Podemos ver como é difícil para as crianças separar o nome de um objeto de seus atributos, que se prendem ao nome quando este é transferido, do mesmo modo como as coisas que se possui acompanham o seu dono. (Vygotsky, 2008, p. 161)
Ora, assim sendo é de se esperar que a imagem que as crianças façam dos judeus fosse mesmo de um ser desprezível e indesejável, perpetrado por palavras de repulsa, que encontram ressonância em seu meio social onde seu pensamento é exposto em forma de fala. Até porque “o crescimento intelectual da criança depende de seu domínio dos meios sociais do pensamento, isto é, da linguagem” (Vygotsky, 2007, p. 63)
Desta forma, concluímos que o contexto histórico alterou a linguagem alemã, e que esta alterou as formas de pensamento, bem como as formas de pensamento alteraram a linguagem alemã. Há cruzamentos e distanciamentos simultâneos no processo, dificultando suas separações e definições. Mas de qualquer forma esse processo alterou a formação das Zonas de Desenvolvimentos Proximais das crianças alemãs das décadas de 1930-1940, facilitando seu desenvolvimento anti-semita e nazista a partir da interiorização a aceitação dos novos significados das palavras e das ações.
Referências
KLEMPERER, Vitor. LTI. Rio de Janeiro: Contraponto, 2009.
LEVI, Primo. Os afogados e os sobreviventes. São Paulo: Paz e Terra, 2004.
VYGOTSKY, Lev.
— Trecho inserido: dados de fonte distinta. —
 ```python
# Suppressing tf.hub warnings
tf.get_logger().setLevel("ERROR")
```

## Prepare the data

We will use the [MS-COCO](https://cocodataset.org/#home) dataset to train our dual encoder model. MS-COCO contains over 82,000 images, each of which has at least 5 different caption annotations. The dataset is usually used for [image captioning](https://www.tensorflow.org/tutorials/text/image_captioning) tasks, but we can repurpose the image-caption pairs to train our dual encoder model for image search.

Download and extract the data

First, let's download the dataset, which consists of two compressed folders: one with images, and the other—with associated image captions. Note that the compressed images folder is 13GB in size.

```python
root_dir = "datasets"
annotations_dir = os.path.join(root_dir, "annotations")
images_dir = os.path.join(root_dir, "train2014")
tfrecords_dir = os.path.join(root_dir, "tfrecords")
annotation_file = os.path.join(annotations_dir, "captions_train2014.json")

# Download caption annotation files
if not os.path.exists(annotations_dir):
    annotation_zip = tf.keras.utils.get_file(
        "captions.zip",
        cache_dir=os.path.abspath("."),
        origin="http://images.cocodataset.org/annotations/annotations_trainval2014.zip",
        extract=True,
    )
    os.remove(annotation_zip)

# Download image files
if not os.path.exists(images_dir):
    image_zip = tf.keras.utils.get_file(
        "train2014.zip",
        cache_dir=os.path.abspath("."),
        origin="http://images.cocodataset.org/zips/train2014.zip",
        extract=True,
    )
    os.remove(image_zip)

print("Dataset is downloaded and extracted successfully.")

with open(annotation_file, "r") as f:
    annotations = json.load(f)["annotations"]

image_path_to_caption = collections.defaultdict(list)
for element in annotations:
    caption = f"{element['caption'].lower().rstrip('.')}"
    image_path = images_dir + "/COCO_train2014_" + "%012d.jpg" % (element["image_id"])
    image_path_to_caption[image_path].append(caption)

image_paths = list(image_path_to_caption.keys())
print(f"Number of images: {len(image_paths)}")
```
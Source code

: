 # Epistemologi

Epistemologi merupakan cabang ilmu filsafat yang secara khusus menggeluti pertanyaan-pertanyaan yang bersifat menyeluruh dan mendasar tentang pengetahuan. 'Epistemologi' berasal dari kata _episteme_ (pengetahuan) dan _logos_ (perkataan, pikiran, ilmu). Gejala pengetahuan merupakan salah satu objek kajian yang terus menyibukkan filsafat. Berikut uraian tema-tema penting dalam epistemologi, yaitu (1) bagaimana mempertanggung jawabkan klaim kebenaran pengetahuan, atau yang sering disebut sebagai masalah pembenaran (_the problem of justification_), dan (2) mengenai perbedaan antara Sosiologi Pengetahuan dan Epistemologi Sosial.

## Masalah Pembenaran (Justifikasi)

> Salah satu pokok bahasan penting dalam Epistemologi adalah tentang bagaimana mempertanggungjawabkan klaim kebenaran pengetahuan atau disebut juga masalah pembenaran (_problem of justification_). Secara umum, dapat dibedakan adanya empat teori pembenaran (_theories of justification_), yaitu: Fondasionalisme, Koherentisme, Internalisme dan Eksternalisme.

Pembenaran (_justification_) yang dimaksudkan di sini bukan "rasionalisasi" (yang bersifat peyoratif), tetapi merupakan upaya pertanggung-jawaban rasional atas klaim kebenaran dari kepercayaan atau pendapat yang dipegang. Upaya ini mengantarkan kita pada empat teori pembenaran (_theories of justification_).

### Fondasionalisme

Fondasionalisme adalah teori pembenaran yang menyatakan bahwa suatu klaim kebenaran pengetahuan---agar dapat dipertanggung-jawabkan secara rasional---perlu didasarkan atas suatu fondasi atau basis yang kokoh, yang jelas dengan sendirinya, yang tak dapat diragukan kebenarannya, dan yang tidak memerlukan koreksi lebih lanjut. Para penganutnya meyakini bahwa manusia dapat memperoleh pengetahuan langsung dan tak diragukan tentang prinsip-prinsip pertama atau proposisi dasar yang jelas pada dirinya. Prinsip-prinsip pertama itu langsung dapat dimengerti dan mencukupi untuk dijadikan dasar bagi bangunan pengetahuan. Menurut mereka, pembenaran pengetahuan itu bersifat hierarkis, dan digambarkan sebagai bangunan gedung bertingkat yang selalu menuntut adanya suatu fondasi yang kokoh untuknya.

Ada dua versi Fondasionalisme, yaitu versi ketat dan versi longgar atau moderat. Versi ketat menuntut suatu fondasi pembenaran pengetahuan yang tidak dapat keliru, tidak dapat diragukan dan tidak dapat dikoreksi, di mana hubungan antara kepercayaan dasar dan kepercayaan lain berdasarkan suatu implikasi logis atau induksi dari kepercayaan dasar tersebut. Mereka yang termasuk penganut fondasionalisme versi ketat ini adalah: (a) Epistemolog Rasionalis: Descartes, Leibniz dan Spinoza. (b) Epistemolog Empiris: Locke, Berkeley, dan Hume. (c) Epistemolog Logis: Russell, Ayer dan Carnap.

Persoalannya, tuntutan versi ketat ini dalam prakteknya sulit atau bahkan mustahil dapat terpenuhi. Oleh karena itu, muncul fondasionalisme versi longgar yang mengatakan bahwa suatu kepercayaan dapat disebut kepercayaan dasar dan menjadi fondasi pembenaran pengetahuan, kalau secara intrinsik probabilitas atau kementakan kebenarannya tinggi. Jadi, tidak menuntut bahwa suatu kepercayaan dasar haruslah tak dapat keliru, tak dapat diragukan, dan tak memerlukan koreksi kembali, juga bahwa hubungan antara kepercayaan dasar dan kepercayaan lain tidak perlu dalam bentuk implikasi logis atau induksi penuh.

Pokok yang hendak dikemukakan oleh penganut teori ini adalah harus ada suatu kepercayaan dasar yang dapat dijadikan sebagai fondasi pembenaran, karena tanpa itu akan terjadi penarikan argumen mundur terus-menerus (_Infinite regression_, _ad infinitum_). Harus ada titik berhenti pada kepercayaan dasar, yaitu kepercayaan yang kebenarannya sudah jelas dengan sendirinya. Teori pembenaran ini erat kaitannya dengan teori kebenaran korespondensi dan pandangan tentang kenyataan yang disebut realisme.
A formação social da mente: o desenvolvimento dos processos psicológicos superiores. São Paulo: Martins Fontes, 2007.
VYGOTSKY, Lev. Pensamento e linguagem. São Paulo: Martins Fontes, 2008.
Tila de Almeida Mendonça
Graduanda em História pela Universidade Federal de Goiás
tila.mendonca@gmail.com
[1] Diferenciação definida por Peter Kenez e Murray Baumgarten. Alemão-judeu é um alemão descendente de judeus. Judeu-alemão é um judeu, que por um acaso do destino nasceu na Alemanha. Klemperer se considerava um alemão-judeu. O sistema nazista o considerava um judeu-alemão.
[2] Liga das Moças Alemãs e Juventude Hitlerista.